----- Record excerpts

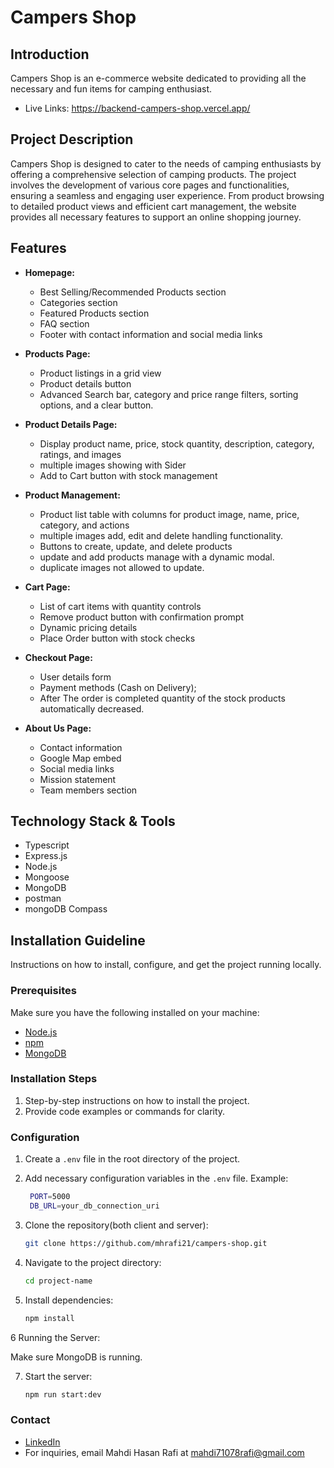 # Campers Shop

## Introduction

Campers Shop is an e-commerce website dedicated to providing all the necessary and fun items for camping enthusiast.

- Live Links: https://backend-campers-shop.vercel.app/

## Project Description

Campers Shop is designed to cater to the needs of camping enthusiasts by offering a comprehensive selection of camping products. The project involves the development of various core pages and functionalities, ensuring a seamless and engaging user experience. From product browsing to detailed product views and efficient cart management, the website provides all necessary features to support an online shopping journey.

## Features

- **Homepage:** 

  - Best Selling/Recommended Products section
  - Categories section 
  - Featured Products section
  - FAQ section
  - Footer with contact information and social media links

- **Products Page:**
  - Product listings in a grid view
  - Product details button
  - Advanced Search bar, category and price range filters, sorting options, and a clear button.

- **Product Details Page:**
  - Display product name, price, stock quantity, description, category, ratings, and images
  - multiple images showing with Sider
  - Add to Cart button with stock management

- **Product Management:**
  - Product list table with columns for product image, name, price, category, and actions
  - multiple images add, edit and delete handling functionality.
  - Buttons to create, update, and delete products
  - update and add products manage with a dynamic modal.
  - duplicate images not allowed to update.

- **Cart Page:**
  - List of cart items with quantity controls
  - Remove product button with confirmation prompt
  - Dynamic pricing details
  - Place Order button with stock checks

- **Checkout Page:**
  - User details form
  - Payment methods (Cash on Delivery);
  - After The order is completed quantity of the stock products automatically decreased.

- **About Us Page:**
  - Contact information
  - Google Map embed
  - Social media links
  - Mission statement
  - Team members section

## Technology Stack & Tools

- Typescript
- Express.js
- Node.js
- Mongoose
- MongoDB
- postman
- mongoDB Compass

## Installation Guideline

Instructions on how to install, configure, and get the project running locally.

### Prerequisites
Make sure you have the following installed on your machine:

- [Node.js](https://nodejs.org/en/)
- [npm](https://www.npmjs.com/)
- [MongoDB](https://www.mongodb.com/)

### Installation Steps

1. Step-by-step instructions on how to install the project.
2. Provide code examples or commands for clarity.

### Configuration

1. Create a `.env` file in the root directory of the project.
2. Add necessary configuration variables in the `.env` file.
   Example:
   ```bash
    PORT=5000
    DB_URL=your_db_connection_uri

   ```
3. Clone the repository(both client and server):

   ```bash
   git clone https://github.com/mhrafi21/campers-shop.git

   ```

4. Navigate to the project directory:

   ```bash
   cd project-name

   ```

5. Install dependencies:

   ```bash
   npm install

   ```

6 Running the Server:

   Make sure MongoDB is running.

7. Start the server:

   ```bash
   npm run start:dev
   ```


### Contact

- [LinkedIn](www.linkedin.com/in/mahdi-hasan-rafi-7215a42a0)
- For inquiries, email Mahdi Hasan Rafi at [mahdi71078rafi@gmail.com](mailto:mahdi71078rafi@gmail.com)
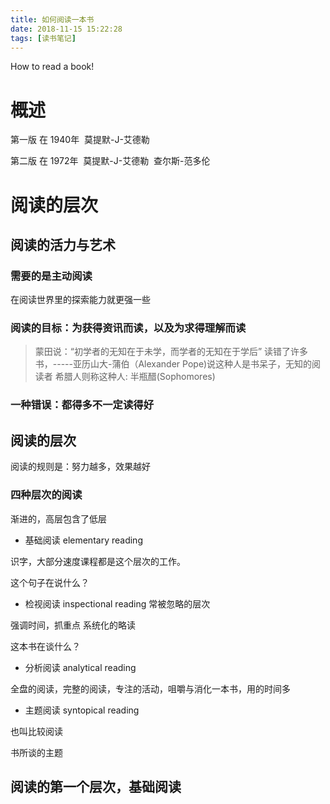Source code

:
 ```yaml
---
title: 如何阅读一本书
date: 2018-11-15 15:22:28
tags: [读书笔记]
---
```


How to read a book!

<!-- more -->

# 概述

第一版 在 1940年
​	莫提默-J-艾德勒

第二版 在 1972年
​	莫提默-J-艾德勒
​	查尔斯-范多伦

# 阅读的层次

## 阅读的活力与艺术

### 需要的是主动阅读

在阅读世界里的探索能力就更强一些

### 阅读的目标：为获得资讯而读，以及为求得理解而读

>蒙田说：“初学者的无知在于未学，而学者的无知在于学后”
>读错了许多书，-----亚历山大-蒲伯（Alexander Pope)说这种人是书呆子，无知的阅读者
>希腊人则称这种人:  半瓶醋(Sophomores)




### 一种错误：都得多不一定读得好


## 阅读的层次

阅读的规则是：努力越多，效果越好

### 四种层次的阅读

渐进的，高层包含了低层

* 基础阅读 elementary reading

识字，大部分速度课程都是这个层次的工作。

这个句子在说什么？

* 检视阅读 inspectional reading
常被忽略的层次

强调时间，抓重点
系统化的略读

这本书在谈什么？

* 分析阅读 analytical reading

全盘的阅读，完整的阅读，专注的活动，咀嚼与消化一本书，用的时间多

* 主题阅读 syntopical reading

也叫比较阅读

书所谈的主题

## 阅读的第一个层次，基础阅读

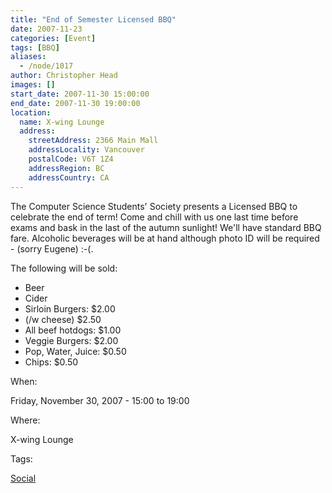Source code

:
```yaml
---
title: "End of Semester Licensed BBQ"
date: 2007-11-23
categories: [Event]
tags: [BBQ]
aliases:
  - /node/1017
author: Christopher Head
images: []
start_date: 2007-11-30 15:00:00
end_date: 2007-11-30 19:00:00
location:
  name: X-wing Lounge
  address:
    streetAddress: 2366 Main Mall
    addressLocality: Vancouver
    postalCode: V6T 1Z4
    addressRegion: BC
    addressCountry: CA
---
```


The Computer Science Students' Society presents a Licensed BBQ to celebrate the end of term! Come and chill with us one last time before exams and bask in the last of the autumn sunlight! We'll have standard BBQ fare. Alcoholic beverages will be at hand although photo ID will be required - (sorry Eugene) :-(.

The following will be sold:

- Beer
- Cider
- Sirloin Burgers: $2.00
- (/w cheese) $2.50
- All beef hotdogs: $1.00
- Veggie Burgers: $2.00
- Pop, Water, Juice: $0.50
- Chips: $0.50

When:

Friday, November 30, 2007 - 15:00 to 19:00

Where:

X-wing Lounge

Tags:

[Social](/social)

----------

◆ Problem: Pull out every line of the entries that includes the word "delete".

◆ Problem solution:
  - multiple images add, edit and delete handling functionality.
  - Buttons to create, update, and delete products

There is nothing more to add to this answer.